### [Input material]
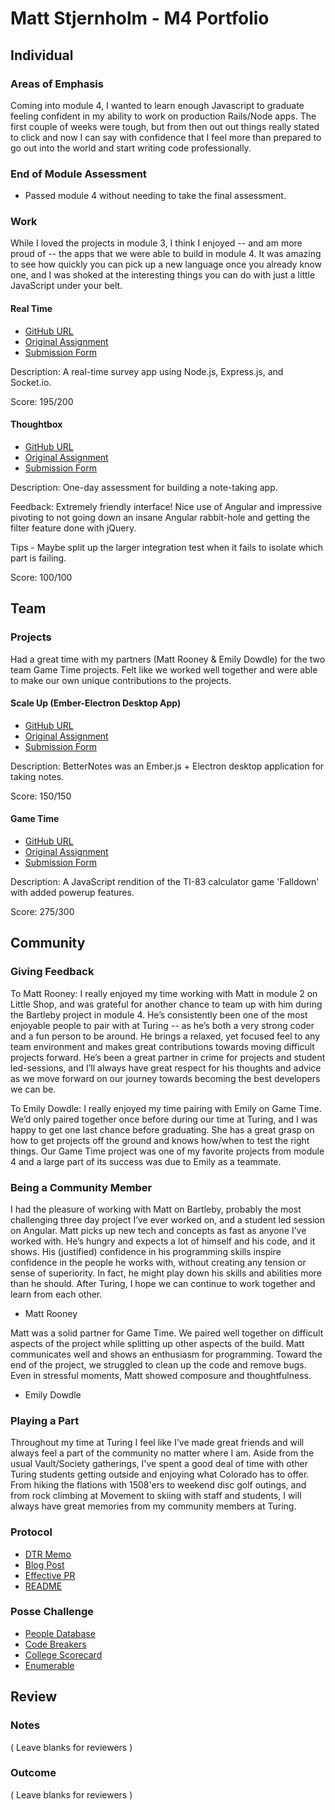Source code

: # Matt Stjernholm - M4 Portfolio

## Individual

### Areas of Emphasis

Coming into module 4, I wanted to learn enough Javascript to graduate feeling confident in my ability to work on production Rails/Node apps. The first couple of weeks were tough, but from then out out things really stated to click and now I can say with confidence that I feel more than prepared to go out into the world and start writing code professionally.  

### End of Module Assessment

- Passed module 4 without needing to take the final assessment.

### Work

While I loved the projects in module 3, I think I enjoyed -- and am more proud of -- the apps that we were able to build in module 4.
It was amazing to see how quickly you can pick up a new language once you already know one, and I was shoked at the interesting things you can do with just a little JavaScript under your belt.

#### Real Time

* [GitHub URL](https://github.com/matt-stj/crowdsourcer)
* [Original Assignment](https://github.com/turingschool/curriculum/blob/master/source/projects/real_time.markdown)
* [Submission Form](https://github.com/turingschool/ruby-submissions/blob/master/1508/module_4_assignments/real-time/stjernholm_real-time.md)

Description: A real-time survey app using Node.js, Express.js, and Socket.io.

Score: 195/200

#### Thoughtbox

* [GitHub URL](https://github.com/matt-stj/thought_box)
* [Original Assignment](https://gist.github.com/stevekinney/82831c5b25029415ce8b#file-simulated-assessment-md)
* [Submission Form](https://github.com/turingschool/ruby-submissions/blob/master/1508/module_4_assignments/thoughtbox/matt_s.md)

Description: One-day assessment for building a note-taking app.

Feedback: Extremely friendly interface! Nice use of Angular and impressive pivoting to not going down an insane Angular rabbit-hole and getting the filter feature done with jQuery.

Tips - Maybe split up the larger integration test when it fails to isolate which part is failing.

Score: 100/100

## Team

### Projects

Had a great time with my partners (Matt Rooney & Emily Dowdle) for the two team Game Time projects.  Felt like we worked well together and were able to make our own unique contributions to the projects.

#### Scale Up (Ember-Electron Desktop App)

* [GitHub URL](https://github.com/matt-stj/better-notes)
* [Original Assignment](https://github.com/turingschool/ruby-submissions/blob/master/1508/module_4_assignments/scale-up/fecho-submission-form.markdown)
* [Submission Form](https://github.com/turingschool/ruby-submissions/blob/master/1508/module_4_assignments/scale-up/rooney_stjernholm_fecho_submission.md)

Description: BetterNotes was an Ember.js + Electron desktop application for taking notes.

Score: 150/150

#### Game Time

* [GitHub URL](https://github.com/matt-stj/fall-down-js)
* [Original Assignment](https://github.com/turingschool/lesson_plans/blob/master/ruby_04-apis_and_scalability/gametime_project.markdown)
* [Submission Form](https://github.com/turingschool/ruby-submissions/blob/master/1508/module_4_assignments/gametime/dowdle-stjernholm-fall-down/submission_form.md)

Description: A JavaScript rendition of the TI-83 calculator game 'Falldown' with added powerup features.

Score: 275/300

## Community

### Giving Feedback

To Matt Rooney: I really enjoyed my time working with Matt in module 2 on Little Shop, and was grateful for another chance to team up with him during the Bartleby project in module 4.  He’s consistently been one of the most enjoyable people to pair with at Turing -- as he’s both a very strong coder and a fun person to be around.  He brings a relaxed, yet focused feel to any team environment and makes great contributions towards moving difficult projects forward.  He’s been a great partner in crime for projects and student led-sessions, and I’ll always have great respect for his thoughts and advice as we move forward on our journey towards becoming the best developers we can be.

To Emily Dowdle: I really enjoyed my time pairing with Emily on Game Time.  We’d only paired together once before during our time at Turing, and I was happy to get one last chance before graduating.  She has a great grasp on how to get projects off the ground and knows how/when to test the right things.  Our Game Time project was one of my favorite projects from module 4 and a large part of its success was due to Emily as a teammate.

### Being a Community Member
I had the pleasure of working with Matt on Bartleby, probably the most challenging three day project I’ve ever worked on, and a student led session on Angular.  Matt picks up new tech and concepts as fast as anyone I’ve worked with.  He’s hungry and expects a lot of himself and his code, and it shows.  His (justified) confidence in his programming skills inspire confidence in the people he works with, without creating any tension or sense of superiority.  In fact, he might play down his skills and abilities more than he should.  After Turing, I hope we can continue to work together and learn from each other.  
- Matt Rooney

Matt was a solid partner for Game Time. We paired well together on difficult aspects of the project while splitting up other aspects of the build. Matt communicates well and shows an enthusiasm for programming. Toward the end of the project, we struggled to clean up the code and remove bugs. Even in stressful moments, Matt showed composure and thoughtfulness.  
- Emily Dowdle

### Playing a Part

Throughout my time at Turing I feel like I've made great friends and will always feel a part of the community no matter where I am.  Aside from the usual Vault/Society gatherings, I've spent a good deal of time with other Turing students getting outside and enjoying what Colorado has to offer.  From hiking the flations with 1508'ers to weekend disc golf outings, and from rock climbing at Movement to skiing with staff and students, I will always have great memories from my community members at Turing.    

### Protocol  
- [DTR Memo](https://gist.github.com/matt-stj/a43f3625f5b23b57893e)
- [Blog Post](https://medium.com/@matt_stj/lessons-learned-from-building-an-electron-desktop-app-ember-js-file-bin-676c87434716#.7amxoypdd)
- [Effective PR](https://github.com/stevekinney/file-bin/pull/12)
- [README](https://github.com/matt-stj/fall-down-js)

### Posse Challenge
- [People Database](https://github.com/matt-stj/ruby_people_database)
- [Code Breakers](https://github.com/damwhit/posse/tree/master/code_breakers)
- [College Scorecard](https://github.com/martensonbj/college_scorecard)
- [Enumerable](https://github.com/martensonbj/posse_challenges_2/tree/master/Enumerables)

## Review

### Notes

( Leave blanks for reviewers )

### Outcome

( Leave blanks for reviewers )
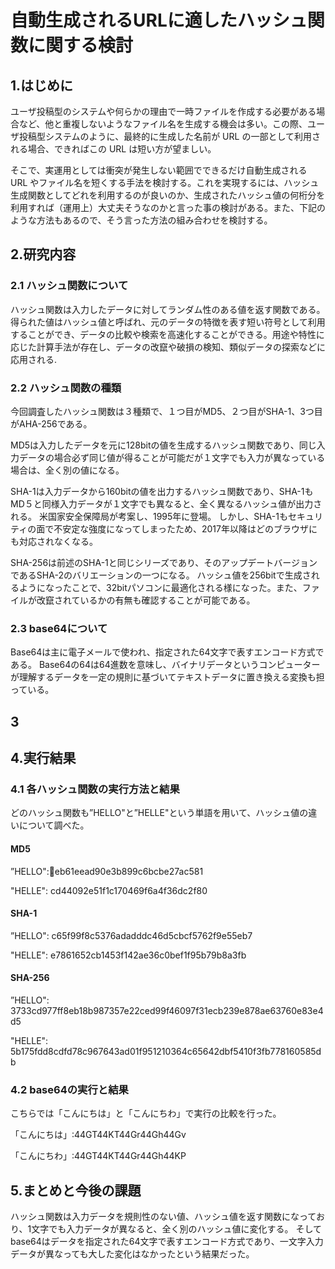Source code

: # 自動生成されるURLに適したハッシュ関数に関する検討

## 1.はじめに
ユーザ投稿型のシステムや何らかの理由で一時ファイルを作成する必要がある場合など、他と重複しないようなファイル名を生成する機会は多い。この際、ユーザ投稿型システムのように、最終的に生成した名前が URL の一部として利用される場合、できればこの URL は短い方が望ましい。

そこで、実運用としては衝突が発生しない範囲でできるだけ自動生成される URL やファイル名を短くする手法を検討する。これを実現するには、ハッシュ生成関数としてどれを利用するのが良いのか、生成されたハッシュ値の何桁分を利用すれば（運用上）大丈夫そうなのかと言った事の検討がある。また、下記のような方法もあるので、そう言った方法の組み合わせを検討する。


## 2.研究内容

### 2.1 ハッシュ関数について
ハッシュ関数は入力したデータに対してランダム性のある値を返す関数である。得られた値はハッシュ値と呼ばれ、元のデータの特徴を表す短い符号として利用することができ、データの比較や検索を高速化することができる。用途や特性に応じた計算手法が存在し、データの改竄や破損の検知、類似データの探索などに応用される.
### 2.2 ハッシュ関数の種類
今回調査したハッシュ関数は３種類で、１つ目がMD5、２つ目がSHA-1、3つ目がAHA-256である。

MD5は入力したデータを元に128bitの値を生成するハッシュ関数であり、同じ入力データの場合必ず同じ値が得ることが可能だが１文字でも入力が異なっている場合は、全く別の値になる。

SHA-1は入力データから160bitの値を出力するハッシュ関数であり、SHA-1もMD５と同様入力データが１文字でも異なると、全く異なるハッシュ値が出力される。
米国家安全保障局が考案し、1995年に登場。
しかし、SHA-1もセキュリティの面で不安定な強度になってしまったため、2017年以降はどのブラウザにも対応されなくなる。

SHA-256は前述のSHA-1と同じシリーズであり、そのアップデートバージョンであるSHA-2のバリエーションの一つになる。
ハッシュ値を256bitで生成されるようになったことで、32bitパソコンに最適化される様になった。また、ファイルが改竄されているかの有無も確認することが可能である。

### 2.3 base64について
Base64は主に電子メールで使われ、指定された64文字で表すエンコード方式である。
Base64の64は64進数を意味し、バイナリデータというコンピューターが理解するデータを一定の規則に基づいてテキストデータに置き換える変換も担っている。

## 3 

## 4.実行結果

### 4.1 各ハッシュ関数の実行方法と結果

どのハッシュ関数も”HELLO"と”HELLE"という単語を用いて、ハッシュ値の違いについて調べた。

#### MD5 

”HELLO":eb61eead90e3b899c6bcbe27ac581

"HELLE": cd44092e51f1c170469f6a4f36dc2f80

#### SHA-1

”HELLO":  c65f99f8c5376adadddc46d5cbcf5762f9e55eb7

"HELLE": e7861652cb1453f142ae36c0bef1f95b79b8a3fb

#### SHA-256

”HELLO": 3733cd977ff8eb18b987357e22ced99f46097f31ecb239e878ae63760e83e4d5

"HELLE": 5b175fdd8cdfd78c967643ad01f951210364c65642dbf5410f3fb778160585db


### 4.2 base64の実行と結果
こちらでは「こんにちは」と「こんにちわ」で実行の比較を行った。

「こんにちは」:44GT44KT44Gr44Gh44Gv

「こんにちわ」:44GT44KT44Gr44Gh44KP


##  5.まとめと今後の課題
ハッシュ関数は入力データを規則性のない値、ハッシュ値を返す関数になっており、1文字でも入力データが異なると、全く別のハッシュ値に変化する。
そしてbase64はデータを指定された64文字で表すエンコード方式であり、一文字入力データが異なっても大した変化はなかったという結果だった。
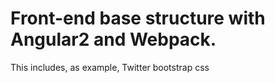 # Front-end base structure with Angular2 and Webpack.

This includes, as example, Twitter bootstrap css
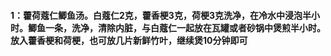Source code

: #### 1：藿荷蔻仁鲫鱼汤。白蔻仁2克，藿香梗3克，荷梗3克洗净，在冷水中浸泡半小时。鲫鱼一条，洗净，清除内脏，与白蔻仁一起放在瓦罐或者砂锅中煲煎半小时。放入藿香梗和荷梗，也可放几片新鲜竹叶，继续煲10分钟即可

### [Brief]
Set down exactly the lines running from the beginning of the entries above to the line that contains "Description: One-day assessment", including both, and leave out pictures.

### [Response area]
Source code

: # Matt Stjernholm - M4 Portfolio

## Individual

### Areas of Emphasis

Coming into module 4, I wanted to learn enough Javascript to graduate feeling confident in my ability to work on production Rails/Node apps. The first couple of weeks were tough, but from then out out things really stated to click and now I can say with confidence that I feel more than prepared to go out into the world and start writing code professionally.  

### End of Module Assessment

- Passed module 4 without needing to take the final assessment.

### Work

While I loved the projects in module 3, I think I enjoyed -- and am more proud of -- the apps that we were able to build in module 4.
It was amazing to see how quickly you can pick up a new language once you already know one, and I was shoked at the interesting things you can do with just a little JavaScript under your belt.

#### Real Time

* [GitHub URL](https://github.com/matt-stj/crowdsourcer)
* [Original Assignment](https://github.com/turingschool/curriculum/blob/master/source/projects/real_time.markdown)
* [Submission Form](https://github.com/turingschool/ruby-submissions/blob/master/1508/module_4_assignments/real-time/stjernholm_real-time.md)

Description: A real-time survey app using Node.js, Express.js, and Socket.io.

Score: 195/200

#### Thoughtbox

* [GitHub URL](https://github.com/matt-stj/thought_box)
* [Original Assignment](https://gist.github.com/stevekinney/82831c5b25029415ce8b#file-simulated-assessment-md)
* [Submission Form](https://github.com/turingschool/ruby-submissions/blob/master/1508/module_4_assignments/thoughtbox/matt_s.md)

Description: One-day assessment for building a note-taking app.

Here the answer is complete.